Elminage Gothic is a game that is neither a primitive text game nor a modern, all-singing, all-dancing Dragon Age clone. Instead it draws inspiration from the initial Might and Magic games of the early-90s, using simple graphic interfaces and relatively crude graphics to create a monster-bashing game that comes straight from the golden age of dungeon crawling adventures. The traditional RPG elements are strong and it’s so similar to early Dungeons and Dragons games that you can almost hear the dice rolling in the background.
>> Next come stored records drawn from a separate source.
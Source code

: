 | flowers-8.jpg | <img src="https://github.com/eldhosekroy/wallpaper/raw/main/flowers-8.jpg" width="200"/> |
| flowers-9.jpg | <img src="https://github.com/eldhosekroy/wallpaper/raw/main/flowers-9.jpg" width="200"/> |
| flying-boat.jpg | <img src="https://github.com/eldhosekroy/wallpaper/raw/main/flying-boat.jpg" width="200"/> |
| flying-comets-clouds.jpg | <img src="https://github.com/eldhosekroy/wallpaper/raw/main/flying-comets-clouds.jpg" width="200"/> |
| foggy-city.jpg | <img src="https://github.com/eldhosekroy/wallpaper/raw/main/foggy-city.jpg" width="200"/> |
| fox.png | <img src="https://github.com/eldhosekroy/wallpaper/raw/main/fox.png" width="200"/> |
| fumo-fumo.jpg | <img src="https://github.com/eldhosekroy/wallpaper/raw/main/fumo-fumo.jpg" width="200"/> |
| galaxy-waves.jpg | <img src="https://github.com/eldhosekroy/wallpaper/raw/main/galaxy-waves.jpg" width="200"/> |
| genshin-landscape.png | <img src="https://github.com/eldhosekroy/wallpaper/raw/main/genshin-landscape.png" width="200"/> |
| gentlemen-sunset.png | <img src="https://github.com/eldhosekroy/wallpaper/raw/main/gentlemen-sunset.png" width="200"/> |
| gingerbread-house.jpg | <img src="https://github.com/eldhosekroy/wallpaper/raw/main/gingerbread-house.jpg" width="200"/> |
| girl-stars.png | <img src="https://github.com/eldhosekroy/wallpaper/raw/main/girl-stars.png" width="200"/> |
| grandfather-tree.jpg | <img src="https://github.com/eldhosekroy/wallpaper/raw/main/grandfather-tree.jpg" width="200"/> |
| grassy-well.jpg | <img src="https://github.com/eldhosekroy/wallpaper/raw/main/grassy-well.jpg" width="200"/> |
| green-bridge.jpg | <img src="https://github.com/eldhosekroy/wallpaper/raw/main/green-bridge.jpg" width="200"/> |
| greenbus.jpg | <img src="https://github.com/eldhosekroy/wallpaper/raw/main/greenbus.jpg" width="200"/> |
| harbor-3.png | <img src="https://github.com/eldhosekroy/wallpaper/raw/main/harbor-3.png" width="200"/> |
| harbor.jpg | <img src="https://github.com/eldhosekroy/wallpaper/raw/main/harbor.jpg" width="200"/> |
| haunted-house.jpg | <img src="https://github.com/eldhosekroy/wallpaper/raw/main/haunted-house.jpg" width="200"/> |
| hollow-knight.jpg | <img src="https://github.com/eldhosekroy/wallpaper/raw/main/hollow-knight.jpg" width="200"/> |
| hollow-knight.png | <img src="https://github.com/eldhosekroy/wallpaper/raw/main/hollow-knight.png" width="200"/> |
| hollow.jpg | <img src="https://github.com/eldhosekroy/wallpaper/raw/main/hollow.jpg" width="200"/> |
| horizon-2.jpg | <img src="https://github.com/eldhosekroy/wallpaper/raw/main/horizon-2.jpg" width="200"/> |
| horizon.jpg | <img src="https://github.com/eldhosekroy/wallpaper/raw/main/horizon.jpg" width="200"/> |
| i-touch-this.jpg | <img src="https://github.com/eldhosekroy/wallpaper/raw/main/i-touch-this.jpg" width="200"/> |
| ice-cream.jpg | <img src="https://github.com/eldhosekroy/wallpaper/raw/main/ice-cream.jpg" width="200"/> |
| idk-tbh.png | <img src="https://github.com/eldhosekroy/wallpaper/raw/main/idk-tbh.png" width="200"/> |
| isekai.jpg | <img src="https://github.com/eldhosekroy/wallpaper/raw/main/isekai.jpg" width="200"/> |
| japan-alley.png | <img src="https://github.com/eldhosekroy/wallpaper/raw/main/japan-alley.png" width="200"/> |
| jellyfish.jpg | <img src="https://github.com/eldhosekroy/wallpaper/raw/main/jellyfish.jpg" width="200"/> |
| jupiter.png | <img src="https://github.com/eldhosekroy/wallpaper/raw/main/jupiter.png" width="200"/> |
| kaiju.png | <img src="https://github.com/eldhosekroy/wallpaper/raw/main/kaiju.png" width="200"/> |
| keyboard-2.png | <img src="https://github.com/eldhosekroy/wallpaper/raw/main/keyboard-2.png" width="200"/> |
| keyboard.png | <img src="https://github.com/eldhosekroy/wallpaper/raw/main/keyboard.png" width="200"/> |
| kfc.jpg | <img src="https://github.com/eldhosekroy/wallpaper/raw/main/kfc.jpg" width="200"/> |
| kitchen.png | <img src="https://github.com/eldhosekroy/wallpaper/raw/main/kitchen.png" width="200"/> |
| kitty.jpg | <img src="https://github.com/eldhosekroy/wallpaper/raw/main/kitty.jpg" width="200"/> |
The game dips the player straight into the action; there’s very little story building to begin with and character creation is optional; if you’re itching to get stuck in and start hitting orcs the game will happily oblige. Your party, such as it is, happens to be comprised of the usual fantasy roleplaying clichés (warriors, wizards, etc), with plenty of weird things to add to the pile as you get stuck in. The plot is also very nineties; the gods have left (pretty much) and a great darkness is sweeping the land. Bad guys are trying to raise the evil gods back to prominence and it’s your job to stop that by going into dungeons and beating people up. There’s not much of a story here, just enough to justify monster crawl after monster crawl.
Elminage Gothic takes the concept of equipping your characters to the extreme and you’ll spend a lot of your time sorting through inventory, making sure you have all the potions and maps you need to meet each mission. At times, this makes it more of a spreadsheet management exercise than an actual game, but the procedural route this game takes is actually part of the appeal - micromanagement is fun when it’s all about monster hunting.
The graphics are simplistic but engaging and the music is just on the right side of repetitive. Elminage Gothic is a blast from the past that will eat your time but not your wallet as it’s a fairly sweet budget game. Nostalgia junkies will love this!